Report each line below that carries the word "where".

• MATERIAL SUPPLIED:
_____
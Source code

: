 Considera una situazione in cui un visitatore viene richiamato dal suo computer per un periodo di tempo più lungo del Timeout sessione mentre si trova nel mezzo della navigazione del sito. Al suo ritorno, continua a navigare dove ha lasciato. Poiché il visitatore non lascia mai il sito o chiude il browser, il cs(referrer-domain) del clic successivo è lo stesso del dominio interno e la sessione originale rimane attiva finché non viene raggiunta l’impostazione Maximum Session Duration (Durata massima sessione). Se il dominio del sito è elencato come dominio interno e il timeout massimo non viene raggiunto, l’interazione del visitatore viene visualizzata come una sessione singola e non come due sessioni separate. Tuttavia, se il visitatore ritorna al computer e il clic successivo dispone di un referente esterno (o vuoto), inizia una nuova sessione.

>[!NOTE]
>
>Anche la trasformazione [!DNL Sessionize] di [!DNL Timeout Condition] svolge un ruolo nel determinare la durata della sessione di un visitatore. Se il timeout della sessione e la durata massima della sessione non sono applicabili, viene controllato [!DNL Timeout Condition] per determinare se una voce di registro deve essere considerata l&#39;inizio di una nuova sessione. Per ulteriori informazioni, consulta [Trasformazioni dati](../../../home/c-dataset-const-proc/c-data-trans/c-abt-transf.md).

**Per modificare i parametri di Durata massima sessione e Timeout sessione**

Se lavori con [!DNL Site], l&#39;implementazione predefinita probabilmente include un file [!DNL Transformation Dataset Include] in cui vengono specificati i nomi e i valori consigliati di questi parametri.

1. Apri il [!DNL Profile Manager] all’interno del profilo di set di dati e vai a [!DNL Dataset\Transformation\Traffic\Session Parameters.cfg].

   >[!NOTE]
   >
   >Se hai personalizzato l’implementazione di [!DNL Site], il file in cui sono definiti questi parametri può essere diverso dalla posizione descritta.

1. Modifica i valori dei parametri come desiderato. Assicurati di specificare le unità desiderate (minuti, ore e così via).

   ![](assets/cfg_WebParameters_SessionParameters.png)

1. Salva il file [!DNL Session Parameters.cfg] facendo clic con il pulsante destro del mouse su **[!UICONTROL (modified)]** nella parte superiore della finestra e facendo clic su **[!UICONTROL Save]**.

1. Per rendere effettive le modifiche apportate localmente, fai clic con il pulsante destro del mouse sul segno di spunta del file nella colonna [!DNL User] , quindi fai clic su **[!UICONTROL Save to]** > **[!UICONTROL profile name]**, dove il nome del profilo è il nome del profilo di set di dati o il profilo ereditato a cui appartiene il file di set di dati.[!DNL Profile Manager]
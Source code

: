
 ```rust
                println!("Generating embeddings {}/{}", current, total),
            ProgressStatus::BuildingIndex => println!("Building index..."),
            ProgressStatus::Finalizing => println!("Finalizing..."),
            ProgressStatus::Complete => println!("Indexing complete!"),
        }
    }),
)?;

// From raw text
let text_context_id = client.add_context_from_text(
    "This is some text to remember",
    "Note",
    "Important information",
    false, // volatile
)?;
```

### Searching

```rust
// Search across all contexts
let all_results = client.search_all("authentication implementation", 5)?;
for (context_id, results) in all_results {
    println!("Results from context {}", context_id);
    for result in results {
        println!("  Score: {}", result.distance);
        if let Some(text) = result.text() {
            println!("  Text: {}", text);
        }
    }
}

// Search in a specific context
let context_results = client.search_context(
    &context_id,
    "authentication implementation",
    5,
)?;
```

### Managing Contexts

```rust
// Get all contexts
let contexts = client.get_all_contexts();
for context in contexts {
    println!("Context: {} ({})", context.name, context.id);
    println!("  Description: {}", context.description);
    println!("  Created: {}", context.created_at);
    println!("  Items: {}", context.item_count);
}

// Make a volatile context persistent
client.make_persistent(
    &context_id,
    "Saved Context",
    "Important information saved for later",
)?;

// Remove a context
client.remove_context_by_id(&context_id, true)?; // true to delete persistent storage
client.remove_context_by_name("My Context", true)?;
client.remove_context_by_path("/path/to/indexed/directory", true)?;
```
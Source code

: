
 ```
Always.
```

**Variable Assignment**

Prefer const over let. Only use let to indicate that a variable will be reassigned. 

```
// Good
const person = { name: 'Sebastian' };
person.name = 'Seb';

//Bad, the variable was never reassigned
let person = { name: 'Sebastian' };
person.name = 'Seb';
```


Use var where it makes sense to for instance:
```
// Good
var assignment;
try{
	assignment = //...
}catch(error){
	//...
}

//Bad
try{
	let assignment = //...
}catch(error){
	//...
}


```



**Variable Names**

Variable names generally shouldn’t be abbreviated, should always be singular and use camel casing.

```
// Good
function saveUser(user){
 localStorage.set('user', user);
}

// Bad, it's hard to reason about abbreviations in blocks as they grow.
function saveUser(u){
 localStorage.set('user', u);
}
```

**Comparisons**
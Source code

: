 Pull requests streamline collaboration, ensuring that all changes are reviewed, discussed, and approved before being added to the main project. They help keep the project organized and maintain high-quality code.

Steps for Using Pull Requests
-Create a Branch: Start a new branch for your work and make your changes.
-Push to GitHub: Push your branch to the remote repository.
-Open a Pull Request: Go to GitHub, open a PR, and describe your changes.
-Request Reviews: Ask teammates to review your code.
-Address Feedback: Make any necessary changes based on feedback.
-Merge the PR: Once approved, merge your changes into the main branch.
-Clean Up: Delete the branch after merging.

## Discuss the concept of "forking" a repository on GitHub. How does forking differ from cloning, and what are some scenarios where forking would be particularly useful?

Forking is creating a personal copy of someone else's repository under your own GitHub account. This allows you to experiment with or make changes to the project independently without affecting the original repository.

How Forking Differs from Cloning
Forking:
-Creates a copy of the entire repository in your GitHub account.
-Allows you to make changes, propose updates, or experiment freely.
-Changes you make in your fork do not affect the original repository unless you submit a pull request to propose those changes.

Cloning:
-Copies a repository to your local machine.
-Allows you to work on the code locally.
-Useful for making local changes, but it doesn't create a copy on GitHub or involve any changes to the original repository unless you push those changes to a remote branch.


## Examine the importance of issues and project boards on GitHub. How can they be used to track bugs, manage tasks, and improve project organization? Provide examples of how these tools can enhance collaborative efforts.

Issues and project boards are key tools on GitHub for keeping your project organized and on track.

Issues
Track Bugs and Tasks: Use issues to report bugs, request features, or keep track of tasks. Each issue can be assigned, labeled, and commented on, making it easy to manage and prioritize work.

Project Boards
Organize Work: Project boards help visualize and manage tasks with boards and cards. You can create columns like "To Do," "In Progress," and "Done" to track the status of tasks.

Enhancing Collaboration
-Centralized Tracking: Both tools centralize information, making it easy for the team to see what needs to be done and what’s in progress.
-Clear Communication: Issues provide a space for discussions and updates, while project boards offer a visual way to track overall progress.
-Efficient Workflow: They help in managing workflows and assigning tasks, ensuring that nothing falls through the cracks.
_____
• FINISHED TASK:
Use var where it makes sense to for instance:
## Discuss the concept of "forking" a repository on GitHub. How does forking differ from cloning, and what are some scenarios where forking would be particularly useful?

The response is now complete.